- [Stored data]:
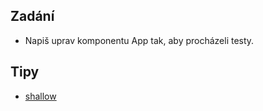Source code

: ## Zadání
- Napiš uprav komponentu App tak, aby procházeli testy.


## Tipy

- [shallow](https://airbnb.io/enzyme/docs/api/shallow.html)
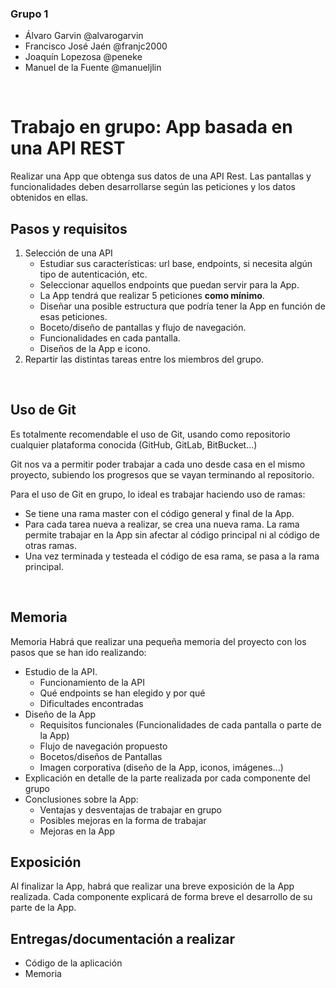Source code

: ### Grupo 1
- Álvaro Garvin @alvarogarvin
- Francisco José Jaén @franjc2000
- Joaquín Lopezosa @peneke
- Manuel de la Fuente @manueljlin

<br>

# Trabajo en grupo: App basada en una API REST

Realizar una App que obtenga sus datos de una API Rest. Las pantallas y funcionalidades deben desarrollarse según las peticiones y los datos obtenidos en ellas.
<br>

## Pasos y requisitos
1. Selección de una API
    - Estudiar sus características: url base, endpoints, si necesita algún tipo de autenticación, etc.
    - Seleccionar aquellos endpoints que puedan servir para la App.
    - La App tendrá que realizar 5 peticiones **como mínimo**.
    - Diseñar una posible estructura que podría tener la App en función de esas peticiones.
    - Boceto/diseño de pantallas y flujo de navegación.
    - Funcionalidades en cada pantalla.
    - Diseños de la App e icono.
2. Repartir las distintas tareas entre los miembros del grupo.
<br>

## Uso de Git
Es totalmente recomendable el uso de Git, usando como repositorio cualquier plataforma conocida (GitHub, GitLab, BitBucket...)

Git nos va a permitir poder trabajar a cada uno desde casa en el mismo proyecto, subiendo los progresos que se vayan terminando al repositorio.

Para el uso de Git en grupo, lo ideal es trabajar haciendo uso de ramas:
- Se tiene una rama master con el código general y final de la App.
- Para cada tarea nueva a realizar, se crea una nueva rama. La rama permite trabajar en la App sin afectar al código principal ni al código de otras ramas.
- Una vez terminada y testeada el código de esa rama, se pasa a la rama principal.
<br>

## Memoria
Memoria
Habrá que realizar una pequeña memoria del proyecto con los pasos que se han ido realizando:
* Estudio de la API.
    - Funcionamiento de la API
    - Qué endpoints se han elegido y por qué
    - Dificultades encontradas
* Diseño de la App
    - Requisitos funcionales (Funcionalidades de cada pantalla o parte de la App)
    - Flujo de navegación propuesto
    - Bocetos/diseños de Pantallas
    - Imagen corporativa (diseño de la App, iconos, imágenes...)
* Explicación en detalle de la parte realizada por cada componente del grupo
* Conclusiones sobre la App:
    - Ventajas y desventajas de trabajar en grupo
    - Posibles mejoras en la forma de trabajar
    - Mejoras en la App

## Exposición
Al finalizar la App, habrá que realizar una breve exposición de la App realizada. Cada componente explicará de forma breve el desarrollo de su parte de la App.

## Entregas/documentación a realizar
- Código de la aplicación
- Memoria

- [EXERCISE]:
Starting from the line that contains "Conclusiones sobre la", transcribe each line to the end of the records above. Please add nothing.

- [ANSWER TO THIS PROBLEM]:
* Conclusiones sobre la App:
    - Ventajas y desventajas de trabajar en grupo
    - Posibles mejoras en la forma de trabajar
    - Mejoras en la App

## Exposición
Al finalizar la App, habrá que realizar una breve exposición de la App realizada. Cada componente explicará de forma breve el desarrollo de su parte de la App.

## Entregas/documentación a realizar
- Código de la aplicación
- Memoria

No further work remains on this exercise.